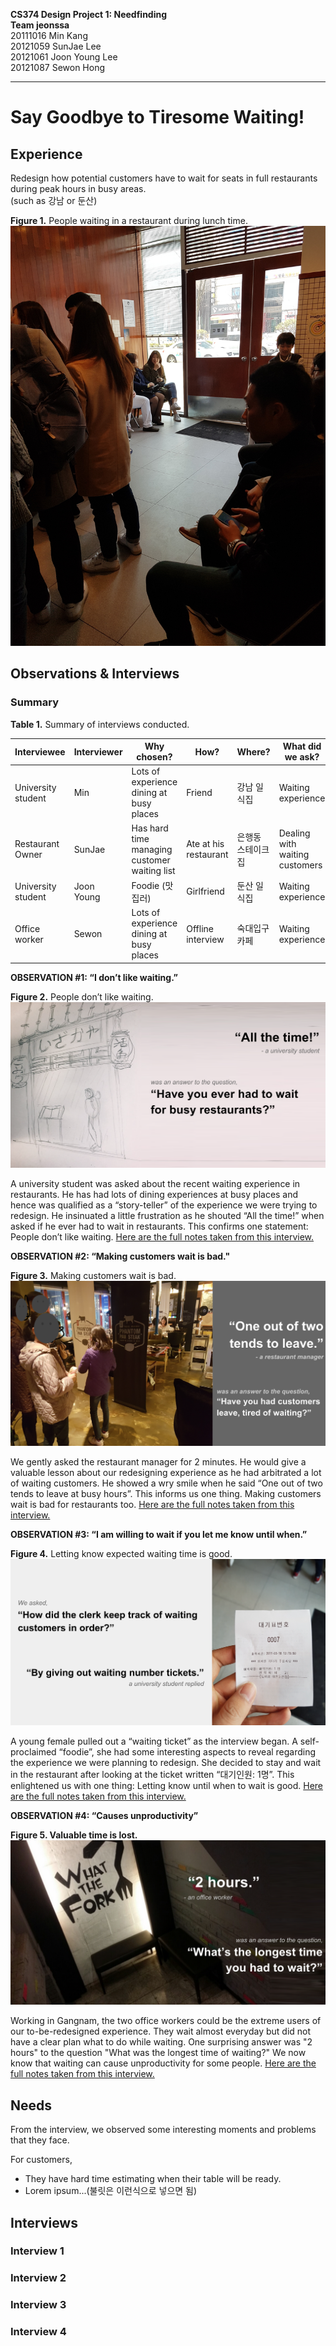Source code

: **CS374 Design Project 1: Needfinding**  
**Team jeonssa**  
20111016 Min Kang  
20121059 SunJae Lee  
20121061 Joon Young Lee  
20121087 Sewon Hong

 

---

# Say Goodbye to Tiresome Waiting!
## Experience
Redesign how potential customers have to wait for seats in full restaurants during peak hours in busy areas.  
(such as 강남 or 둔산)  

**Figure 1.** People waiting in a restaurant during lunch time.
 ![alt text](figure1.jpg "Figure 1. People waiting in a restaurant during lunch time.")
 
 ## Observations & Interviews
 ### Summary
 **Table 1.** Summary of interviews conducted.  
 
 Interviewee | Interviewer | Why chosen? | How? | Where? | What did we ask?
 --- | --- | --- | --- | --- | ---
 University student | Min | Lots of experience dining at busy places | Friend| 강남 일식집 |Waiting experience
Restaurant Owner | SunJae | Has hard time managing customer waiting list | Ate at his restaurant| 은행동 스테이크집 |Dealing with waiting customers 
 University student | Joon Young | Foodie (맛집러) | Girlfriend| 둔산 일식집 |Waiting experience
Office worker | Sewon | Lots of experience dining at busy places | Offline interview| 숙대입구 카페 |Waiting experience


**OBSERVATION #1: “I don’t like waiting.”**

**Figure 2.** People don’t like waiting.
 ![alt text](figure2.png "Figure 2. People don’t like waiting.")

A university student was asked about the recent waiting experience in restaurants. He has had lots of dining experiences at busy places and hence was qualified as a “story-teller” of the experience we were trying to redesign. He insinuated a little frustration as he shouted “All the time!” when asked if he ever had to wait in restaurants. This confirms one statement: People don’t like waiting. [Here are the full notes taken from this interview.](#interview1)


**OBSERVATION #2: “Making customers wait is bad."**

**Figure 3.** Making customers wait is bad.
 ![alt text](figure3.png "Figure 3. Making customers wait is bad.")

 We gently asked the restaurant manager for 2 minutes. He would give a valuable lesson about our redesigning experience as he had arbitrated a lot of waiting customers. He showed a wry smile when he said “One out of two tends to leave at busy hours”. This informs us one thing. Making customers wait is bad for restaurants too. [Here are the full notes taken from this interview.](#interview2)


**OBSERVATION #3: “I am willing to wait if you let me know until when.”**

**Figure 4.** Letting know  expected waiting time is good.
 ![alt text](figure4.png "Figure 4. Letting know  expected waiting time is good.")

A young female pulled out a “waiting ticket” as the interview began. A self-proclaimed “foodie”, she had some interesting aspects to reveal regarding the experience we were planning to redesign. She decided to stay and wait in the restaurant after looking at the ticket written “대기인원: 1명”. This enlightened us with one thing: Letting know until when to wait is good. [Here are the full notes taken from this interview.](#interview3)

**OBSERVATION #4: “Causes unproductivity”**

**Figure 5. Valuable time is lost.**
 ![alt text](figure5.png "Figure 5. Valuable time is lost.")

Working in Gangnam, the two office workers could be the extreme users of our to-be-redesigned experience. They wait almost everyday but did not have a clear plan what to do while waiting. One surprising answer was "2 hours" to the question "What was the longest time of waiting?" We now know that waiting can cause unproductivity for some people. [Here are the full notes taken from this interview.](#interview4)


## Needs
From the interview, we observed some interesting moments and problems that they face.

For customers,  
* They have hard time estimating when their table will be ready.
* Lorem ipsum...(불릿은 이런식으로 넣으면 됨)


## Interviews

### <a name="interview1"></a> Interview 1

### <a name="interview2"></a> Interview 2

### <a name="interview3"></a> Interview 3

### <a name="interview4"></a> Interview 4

============

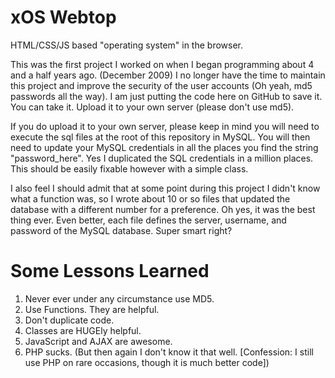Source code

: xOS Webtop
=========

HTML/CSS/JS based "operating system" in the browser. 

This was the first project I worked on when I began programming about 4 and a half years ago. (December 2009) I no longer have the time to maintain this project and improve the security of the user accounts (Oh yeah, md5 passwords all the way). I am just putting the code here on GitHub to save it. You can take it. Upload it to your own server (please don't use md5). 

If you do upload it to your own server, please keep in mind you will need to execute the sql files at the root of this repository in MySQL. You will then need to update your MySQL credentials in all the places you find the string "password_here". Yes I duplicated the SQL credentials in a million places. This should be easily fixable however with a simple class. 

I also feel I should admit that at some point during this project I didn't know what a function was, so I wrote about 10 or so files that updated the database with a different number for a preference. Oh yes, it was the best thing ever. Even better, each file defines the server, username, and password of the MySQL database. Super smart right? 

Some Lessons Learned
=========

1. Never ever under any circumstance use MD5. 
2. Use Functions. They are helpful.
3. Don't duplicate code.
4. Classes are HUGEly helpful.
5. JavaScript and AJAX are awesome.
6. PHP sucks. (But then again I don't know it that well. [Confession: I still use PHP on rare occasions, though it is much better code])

============

Repeat, character for character, the lines of the material above from the line with "3. Don't duplicate code." through the line with "6. PHP sucks.".

#### Written solution
3. Don't duplicate code.
4. Classes are HUGEly helpful.
5. JavaScript and AJAX are awesome.
6. PHP sucks. (But then again I don't know it that well. [Confession: I still use PHP on rare occasions, though it is much better code])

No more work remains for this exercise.